Blood collection and plasma C-reactive protein (CRP) detection

Venous blood specimens were obtained from healthy volunteers, who had an average age of 24.3 ± 2.1 years old (n = 15, including 8 males and 7 females) and were considered the control group, and the aforementioned IVDD patients (n = 15) were used as the degeneration group. MRI confirmed that the discs of the volunteers were normal. Blood samples of IVDD patients were collected before surgery. After centrifugation (10 min, 3000×g, 4 °C), plasma was collected and separated into two tubes. One tube was used to measure the CRP concentration at the clinical laboratory and the other sample was stored in liquid nitrogen until analysis.

Enzyme-linked immunosorbent assay (ELISA)

The NP tissues were cut into 1 mm³ pieces and extracted with lysis buffer (Cloud-Clone, China). After ultrasound treatment and centrifugation, the supernatant was obtained for the assay. The levels of cytokine LTα in human NP tissues and plasma samples were determined by a LTα-specific ELISA kit (Cloud-Clone). The detection range was from 15.6 pg/ml to1000 pg/ml, and the sensitivity limit was 8 pg/ml.

Cell culture

Rat primary NP cells were purchased from Procell Life Science & Technology (Cat No.: CP-R145, Lot No.: 36I18010601; Procell, China). The NP cells were passaged twice or three times before the experiments. In brief, four-week-old Sprague-Dawley rats from the Hubei Provincial Center for Disease Control and Prevention (Wuhan, China) were sacrificed via broken neck.

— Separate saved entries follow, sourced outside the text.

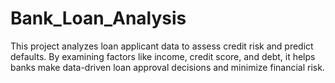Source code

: # Bank_Loan_Analysis
This project analyzes loan applicant data to assess credit risk and predict defaults. By examining factors like income, credit score, and debt, it helps banks make data-driven loan approval decisions and minimize financial risk.
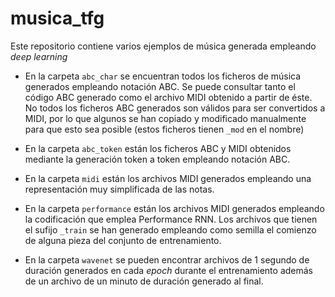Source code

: # musica_tfg
Este repositorio contiene varios ejemplos de música generada empleando _deep learning_

* En la carpeta `abc_char` se encuentran todos los ficheros de música generados empleando notación ABC. Se puede consultar tanto el código ABC generado como el archivo MIDI obtenido a partir de éste. No todos los ficheros ABC generados son válidos para ser convertidos a MIDI, por lo que algunos se han copiado y modificado manualmente para que esto sea posible (estos ficheros tienen `_mod` en el nombre)

* En la carpeta `abc_token` están los ficheros ABC y MIDI obtenidos mediante la generación token a token empleando notación ABC.

* En la carpeta `midi` están los archivos MIDI generados empleando una representación muy simplificada de las notas.

* En la carpeta `performance` están los archivos MIDI generados empleando la codificación que emplea Performance RNN. Los archivos que tienen el sufijo `_train` se han generado empleando como semilla el comienzo de alguna pieza del conjunto de entrenamiento.

* En la carpeta `wavenet` se pueden encontrar archivos de 1 segundo de duración generados en cada _epoch_ durante el entrenamiento además de un archivo de un minuto de duración generado al final.
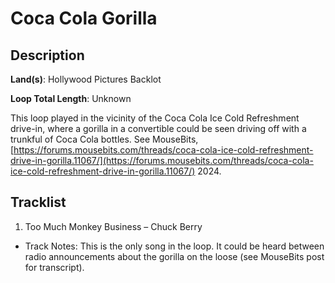 # Coca Cola Gorilla

## Description

**Land(s)**: Hollywood Pictures Backlot

**Loop Total Length**: Unknown

This loop played in the vicinity of the Coca Cola Ice Cold Refreshment drive-in, where a gorilla in a convertible could be seen driving off with a trunkful of Coca Cola bottles. See MouseBits, [https://forums.mousebits.com/threads/coca-cola-ice-cold-refreshment-drive-in-gorilla.11067/](https://forums.mousebits.com/threads/coca-cola-ice-cold-refreshment-drive-in-gorilla.11067/) 2024.

## Tracklist

1. Too Much Monkey Business – Chuck Berry
- Track Notes: This is the only song in the loop. It could be heard between radio announcements about the gorilla on the loose (see MouseBits post for transcript).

The entire spine was obtained, and NP tissues were isolated from the lumbar region. The NP tissues were then cut into 1 mm³ pieces and digested by 0.2% Dispase II (Cat No.: D4693-1G; Sigma, USA) and 0.2% type II collagenase (Cat No.: C6885-25MG; Sigma) at 37 °C for 4 h. After a pipette was used to lightly blowing on the digested tissues 20 times, the tissues were filtered through a 200-mesh strainer. The filtrate was then collected and centrifuged (300×g, 5 min), and the seed cells were cultured in rat NP cell medium (Cat No.: CM-R145; Procell) at 37 °C under 5% CO₂.

Immunocytofluorescence

Immunofluorescence identification of primary rat NP cells was carried out by Procell. In brief, primary NP cells were fixed with 4% paraformaldehyde (Sinopharm, China) before permeabilization with 0.5% Triton X-100 (Beyotime, China). The cells were incubated with anti-type II collagen antibody (1:100, Cat No.: BA0533; Boster, China) at 4 °C overnight and then with Cy3-labeled secondary antibody (1:100, Cat No.: BA1032; Boster) at room temperature for 1 h. The nuclei were counterstained with 4,6-diamino-2-phenyl indole (DAPI) (Beyotime). A fluorescence microscope (BX53, Olympus, Japan) was used for image capture. The positive cells under five random high-power fields were counted under a light microscope, and the purity of NP cells was assessed by determining the type II collagen-positive cell rate.

Methyl-thiazolyl-tetrazolium (MTT) cell viability assay

Time- and dose-dependent experiments were performed to evaluate the effects of LTα on rat NP cells. The survival rate was determined via MTT assay to identify the optimal treatment conditions. Briefly, after seeding in 96-well plates (7 × 10³ cells per well), P3 NP cells in the experimental and control groups were cultured to the logarithmic growth phase before treatment. To evaluate the dose dependence, different concentrations of LTα (0, 0.01, 0.1, 1, 2, 3, and 5 μg/ml) (Cat No.: 10270-HNAE; Sino Biological, China) were added to the experimental group and incubated for 72 h. To evaluate the time dependence, LTα (5 μg/ml) was added to the experimental group and incubated for 24 h, 48 h, and 72 h. Equal volumes of sterile phosphate buffered saline (PBS) were added to the control group. MTT (Sigma) solution and dimethyl sulfoxide (DMSO) (Sigma) were added in turns, and the optical density (OD) values were tested as reported in previous method [21].

Rat NP cell treatment

To evaluate the effects of LTα on NP cells, P3 NP cells were seeded in 6-well plates (2.5 × 10⁵ cells per well) and divided into an experimental group and a control group. The NP cells were cultured to the logarithmic growth phase before treatment. LTα (5 μg/ml) and an equal volume of PBS were added to the experimental and control groups, respectively. The cells were cultured at 37 °C under 5% CO₂ for 72 h and then collected for flow cytometry (FCM) and Western blotting (WB) analysis.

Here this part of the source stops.